**Your task**
Gather all lines in the entries that include the word "framework".

**Items from a dataset**
= Beginning of Section =

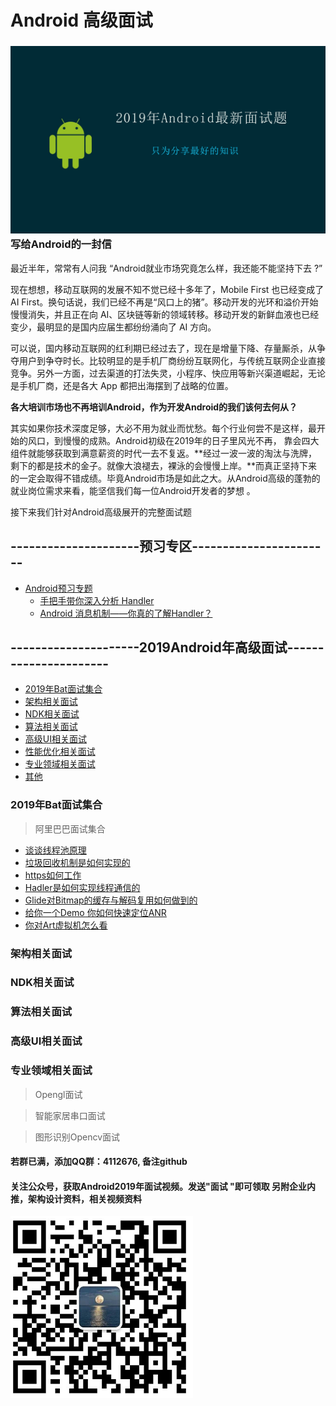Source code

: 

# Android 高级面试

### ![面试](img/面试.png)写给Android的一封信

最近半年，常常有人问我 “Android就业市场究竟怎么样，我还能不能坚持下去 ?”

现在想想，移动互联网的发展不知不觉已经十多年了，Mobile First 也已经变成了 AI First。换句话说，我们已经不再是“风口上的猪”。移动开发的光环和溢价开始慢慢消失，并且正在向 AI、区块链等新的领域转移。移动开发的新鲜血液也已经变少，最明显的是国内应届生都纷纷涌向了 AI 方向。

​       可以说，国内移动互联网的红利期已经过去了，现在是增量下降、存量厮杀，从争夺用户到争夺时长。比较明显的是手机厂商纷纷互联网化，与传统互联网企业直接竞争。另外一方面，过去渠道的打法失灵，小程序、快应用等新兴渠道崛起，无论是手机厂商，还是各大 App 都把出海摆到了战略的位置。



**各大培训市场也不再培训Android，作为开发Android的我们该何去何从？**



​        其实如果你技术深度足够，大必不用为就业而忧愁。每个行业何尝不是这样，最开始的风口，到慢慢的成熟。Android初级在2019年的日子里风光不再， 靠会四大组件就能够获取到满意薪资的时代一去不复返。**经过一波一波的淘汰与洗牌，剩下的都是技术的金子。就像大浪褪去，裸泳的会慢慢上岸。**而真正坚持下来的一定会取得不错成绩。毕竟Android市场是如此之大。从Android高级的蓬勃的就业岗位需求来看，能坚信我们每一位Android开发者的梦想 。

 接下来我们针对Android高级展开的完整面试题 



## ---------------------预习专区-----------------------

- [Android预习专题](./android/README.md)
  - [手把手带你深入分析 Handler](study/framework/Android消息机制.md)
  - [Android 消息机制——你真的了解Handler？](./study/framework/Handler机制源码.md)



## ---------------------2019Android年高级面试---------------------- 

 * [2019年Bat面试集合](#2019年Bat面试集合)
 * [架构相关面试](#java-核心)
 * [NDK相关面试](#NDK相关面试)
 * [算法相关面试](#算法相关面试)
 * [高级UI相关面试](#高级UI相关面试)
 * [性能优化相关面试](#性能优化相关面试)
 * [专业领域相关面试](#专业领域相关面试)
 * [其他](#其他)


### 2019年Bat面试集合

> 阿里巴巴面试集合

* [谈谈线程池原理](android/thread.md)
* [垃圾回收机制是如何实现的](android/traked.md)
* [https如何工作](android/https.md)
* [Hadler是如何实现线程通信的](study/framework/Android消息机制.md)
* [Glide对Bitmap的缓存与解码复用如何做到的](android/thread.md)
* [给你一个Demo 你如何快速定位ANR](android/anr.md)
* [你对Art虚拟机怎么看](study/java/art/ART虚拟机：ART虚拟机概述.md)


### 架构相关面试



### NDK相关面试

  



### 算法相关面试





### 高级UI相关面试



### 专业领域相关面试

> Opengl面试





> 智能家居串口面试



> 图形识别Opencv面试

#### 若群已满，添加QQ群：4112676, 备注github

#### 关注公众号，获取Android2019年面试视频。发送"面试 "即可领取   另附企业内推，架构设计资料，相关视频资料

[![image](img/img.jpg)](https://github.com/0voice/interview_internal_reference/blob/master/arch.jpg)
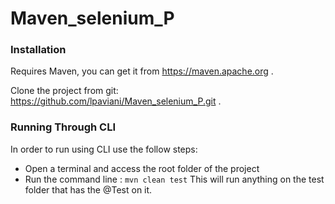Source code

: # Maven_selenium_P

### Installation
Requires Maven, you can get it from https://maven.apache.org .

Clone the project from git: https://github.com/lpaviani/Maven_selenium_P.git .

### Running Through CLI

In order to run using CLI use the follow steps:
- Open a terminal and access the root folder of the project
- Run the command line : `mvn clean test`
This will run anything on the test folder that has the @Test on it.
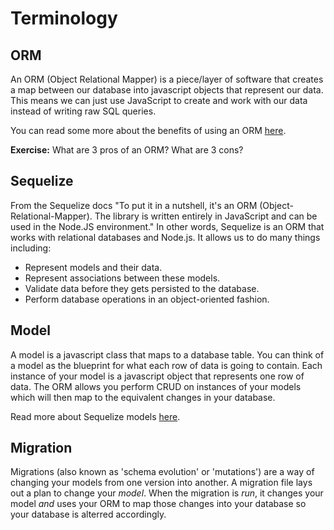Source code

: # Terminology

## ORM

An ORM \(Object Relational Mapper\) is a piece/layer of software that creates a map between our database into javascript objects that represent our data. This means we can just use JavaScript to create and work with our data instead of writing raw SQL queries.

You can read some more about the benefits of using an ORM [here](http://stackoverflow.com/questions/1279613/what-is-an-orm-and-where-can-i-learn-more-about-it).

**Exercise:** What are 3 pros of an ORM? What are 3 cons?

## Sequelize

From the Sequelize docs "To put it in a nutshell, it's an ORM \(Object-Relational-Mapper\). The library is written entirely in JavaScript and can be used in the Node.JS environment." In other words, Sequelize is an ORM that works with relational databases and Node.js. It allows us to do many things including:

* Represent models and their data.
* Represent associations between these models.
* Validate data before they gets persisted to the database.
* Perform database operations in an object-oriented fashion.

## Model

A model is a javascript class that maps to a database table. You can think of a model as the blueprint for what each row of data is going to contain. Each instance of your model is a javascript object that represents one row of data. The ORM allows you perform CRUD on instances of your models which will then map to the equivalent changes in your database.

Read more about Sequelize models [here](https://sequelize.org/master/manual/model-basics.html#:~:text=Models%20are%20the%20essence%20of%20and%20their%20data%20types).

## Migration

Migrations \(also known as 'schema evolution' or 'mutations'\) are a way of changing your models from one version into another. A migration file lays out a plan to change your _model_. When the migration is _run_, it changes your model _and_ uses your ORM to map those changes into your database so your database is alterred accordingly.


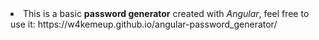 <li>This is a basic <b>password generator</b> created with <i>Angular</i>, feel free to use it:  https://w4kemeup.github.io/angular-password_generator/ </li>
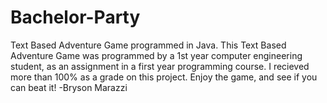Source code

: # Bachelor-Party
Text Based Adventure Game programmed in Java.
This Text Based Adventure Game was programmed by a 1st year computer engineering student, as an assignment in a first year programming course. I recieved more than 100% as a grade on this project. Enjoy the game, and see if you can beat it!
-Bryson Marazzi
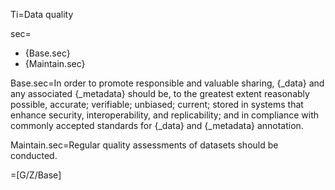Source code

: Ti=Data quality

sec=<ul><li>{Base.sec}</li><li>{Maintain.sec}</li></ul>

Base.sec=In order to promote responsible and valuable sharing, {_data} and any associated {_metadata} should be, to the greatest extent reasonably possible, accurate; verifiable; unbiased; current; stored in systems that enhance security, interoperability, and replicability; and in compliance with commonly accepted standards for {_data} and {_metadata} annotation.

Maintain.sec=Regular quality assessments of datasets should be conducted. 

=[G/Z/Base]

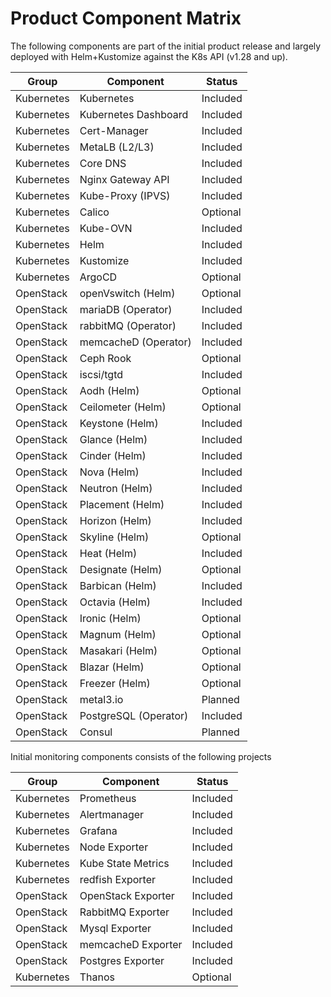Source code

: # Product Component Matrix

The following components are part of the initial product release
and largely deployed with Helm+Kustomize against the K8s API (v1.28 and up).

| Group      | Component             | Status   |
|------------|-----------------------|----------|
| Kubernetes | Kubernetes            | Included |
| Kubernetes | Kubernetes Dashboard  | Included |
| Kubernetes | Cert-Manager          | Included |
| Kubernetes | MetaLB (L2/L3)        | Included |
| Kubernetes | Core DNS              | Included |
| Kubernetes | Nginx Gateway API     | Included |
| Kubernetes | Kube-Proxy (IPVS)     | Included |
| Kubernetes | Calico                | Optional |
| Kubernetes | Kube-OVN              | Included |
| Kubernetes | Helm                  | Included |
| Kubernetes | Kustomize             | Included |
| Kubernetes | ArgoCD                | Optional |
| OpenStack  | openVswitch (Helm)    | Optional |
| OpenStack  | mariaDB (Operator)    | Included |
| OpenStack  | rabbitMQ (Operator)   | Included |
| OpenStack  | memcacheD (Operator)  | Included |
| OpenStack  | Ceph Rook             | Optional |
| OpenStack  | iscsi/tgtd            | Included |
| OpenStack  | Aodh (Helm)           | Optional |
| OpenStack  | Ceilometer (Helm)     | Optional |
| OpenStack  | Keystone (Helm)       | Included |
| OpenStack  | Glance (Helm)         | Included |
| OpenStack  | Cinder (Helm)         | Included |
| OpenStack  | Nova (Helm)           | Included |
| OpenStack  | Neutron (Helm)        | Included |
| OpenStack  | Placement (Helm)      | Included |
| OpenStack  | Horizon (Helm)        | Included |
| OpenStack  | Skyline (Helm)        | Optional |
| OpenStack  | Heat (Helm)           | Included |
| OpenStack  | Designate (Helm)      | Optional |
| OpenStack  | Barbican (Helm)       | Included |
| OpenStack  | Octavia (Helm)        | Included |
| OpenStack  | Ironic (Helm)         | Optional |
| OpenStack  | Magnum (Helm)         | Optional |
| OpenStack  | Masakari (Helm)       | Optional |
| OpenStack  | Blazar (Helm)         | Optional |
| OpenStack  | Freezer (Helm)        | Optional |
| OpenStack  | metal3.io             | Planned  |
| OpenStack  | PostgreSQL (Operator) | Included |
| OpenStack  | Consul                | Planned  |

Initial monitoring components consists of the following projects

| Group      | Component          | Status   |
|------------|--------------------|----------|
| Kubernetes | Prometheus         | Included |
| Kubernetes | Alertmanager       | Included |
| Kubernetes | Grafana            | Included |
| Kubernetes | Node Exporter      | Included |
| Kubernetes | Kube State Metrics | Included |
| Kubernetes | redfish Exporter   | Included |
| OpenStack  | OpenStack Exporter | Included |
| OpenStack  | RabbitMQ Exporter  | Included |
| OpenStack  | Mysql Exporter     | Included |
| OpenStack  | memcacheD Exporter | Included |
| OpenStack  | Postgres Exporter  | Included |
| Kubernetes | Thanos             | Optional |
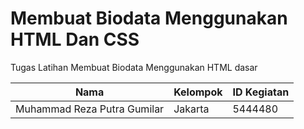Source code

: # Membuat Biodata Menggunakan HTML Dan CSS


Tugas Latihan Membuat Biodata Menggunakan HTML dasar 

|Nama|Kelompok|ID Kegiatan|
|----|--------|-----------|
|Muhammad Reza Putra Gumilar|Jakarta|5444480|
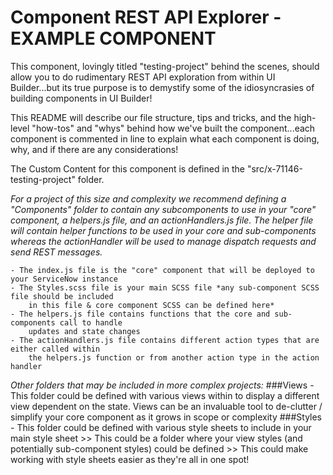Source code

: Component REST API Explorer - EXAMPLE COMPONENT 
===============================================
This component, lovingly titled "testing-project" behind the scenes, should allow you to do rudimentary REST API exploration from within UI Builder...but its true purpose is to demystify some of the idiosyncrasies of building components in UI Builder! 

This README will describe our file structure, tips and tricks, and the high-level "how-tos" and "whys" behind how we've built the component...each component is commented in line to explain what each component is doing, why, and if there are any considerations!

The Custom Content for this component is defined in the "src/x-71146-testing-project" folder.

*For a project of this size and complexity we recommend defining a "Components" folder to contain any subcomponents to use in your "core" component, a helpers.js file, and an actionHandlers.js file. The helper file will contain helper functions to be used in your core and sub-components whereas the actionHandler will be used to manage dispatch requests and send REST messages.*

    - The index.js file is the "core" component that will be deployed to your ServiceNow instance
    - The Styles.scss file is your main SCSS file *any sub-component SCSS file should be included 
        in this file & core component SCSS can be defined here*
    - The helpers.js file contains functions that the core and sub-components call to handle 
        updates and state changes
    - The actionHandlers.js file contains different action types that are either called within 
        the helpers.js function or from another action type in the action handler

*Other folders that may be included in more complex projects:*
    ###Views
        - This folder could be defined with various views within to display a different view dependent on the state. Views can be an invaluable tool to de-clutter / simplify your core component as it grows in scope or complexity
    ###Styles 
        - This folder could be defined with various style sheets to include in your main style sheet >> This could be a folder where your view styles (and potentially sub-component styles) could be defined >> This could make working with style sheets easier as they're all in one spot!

= End of Section =

**Solution for this problem**
  - [手把手带你深入分析 Handler](study/framework/Android消息机制.md)
  - [Android 消息机制——你真的了解Handler？](./study/framework/Handler机制源码.md)
* [Hadler是如何实现线程通信的](study/framework/Android消息机制.md)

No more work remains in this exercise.